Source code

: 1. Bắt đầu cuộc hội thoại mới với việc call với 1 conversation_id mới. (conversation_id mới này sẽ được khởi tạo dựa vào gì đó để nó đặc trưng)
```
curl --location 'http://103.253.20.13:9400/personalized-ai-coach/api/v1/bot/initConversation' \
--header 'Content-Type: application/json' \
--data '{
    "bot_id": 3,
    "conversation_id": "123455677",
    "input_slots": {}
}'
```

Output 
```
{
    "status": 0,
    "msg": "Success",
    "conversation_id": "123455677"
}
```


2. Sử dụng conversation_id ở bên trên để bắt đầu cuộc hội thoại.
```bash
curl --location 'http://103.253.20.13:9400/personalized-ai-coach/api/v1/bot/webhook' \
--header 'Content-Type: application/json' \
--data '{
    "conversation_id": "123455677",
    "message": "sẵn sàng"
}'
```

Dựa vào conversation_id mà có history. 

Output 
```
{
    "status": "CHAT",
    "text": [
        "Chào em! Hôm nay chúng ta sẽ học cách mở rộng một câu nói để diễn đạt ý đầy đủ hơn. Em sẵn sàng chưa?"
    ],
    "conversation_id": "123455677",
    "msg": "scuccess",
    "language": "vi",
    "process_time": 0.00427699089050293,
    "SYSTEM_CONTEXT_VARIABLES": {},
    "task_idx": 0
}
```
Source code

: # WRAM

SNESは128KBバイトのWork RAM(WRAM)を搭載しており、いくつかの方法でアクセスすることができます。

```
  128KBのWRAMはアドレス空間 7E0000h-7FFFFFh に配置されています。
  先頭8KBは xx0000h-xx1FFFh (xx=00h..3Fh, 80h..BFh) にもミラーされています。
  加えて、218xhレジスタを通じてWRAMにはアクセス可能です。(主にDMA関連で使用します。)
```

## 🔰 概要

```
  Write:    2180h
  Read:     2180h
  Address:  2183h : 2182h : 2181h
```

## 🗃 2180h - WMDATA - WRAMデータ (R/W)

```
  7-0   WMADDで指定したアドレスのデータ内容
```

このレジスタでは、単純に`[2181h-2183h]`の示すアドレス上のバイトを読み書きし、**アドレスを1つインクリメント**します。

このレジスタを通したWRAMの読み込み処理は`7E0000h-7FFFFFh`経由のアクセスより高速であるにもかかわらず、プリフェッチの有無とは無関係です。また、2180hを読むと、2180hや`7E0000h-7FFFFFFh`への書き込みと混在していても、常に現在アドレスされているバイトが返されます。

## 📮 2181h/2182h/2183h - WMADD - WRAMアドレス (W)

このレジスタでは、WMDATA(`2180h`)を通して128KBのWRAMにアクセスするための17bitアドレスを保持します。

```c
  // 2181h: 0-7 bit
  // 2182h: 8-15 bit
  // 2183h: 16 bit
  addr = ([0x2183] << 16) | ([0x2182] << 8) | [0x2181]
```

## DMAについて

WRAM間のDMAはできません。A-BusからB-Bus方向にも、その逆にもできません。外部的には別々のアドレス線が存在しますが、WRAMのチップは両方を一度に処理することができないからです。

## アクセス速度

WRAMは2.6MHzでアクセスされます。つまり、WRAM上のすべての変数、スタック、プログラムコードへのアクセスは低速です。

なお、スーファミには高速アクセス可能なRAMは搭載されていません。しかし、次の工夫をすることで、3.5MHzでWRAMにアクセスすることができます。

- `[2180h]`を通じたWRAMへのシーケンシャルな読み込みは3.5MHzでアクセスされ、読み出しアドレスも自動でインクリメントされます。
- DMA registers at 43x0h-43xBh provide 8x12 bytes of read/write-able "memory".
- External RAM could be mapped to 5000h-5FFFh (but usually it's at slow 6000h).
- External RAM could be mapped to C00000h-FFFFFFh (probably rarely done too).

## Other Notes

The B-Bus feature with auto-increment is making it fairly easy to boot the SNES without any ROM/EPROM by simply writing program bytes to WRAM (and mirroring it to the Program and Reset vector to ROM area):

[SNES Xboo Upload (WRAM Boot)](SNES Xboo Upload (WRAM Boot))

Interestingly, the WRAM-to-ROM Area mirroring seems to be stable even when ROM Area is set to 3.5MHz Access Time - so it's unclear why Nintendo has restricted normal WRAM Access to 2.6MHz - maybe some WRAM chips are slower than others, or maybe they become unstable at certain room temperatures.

▶ **EXERCISE DETAILS**
Give the count of lines in the listing that hold the word "coach", and nothing else.

▶ **ANSWER BOX**
2